(Plain-text document sources)
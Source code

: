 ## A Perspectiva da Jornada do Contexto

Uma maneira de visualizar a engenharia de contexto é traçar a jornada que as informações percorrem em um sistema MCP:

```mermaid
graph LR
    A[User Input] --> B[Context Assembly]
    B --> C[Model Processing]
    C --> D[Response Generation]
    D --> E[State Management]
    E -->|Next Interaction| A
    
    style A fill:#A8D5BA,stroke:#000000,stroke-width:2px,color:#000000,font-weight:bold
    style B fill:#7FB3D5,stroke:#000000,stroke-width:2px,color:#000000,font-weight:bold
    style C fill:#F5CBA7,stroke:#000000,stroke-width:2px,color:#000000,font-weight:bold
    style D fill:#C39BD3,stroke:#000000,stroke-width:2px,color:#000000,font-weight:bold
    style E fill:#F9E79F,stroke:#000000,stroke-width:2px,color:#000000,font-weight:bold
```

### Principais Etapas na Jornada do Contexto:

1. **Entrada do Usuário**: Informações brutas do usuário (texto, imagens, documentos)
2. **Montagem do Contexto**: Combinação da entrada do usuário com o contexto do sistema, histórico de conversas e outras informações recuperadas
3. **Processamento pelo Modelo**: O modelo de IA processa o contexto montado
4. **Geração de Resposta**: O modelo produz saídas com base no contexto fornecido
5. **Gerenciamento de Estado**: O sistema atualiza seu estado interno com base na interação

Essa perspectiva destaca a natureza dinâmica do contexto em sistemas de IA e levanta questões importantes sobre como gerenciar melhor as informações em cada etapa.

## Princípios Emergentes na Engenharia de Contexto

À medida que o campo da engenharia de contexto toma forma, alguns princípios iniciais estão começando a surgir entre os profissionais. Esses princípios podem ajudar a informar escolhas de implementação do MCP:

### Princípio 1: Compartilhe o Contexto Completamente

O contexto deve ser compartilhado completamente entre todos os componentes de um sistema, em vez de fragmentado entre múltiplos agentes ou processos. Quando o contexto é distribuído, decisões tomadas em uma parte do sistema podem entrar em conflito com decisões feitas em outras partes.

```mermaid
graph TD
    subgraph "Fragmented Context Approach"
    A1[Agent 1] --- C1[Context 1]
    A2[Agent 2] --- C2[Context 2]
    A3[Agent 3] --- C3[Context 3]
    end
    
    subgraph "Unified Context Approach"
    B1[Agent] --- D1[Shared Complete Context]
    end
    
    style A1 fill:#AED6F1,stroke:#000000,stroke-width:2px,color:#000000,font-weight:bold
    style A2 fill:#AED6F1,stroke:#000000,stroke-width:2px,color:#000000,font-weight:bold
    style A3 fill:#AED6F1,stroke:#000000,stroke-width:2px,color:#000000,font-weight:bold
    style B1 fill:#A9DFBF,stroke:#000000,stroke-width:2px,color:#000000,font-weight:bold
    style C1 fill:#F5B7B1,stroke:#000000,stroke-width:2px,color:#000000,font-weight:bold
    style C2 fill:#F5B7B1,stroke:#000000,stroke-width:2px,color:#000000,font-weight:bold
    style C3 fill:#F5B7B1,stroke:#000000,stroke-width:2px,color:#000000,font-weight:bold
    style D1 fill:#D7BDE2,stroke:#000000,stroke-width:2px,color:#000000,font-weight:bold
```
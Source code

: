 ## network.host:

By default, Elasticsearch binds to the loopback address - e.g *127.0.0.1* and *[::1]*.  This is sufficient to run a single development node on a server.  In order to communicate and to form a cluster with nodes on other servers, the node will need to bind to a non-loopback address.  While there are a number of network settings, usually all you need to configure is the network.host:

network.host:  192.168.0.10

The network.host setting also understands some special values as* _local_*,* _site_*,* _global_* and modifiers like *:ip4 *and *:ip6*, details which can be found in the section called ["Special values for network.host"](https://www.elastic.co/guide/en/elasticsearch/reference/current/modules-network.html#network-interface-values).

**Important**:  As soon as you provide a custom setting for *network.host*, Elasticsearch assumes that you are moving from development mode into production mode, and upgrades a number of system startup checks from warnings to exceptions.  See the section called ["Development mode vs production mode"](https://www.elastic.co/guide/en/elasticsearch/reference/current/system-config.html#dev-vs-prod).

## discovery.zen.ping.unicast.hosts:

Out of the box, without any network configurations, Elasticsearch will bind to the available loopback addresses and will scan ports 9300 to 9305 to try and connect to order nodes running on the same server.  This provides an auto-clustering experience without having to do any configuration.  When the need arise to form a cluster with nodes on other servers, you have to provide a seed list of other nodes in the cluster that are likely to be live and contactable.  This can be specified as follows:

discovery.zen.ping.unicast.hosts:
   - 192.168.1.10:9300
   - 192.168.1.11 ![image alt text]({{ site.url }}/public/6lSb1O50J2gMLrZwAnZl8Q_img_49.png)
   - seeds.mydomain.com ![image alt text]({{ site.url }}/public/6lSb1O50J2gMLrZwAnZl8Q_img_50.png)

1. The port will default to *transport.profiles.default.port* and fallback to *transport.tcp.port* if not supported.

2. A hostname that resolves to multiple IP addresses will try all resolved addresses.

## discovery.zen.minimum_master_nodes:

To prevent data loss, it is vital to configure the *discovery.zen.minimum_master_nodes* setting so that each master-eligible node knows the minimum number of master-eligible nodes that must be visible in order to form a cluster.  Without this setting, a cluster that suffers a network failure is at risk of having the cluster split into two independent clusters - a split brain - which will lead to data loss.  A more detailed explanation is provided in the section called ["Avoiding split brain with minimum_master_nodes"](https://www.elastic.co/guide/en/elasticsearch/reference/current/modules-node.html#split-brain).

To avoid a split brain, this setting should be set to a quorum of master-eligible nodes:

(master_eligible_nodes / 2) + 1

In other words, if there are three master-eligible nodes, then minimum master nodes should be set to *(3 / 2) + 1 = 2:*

#### [Problem requirements]
Pick each line holding "public" out of the entries above and return it.

#### [Response area]
   - 192.168.1.11 ![image alt text]({{ site.url }}/public/6lSb1O50J2gMLrZwAnZl8Q_img_49.png)
   - seeds.mydomain.com ![image alt text]({{ site.url }}/public/6lSb1O50J2gMLrZwAnZl8Q_img_50.png)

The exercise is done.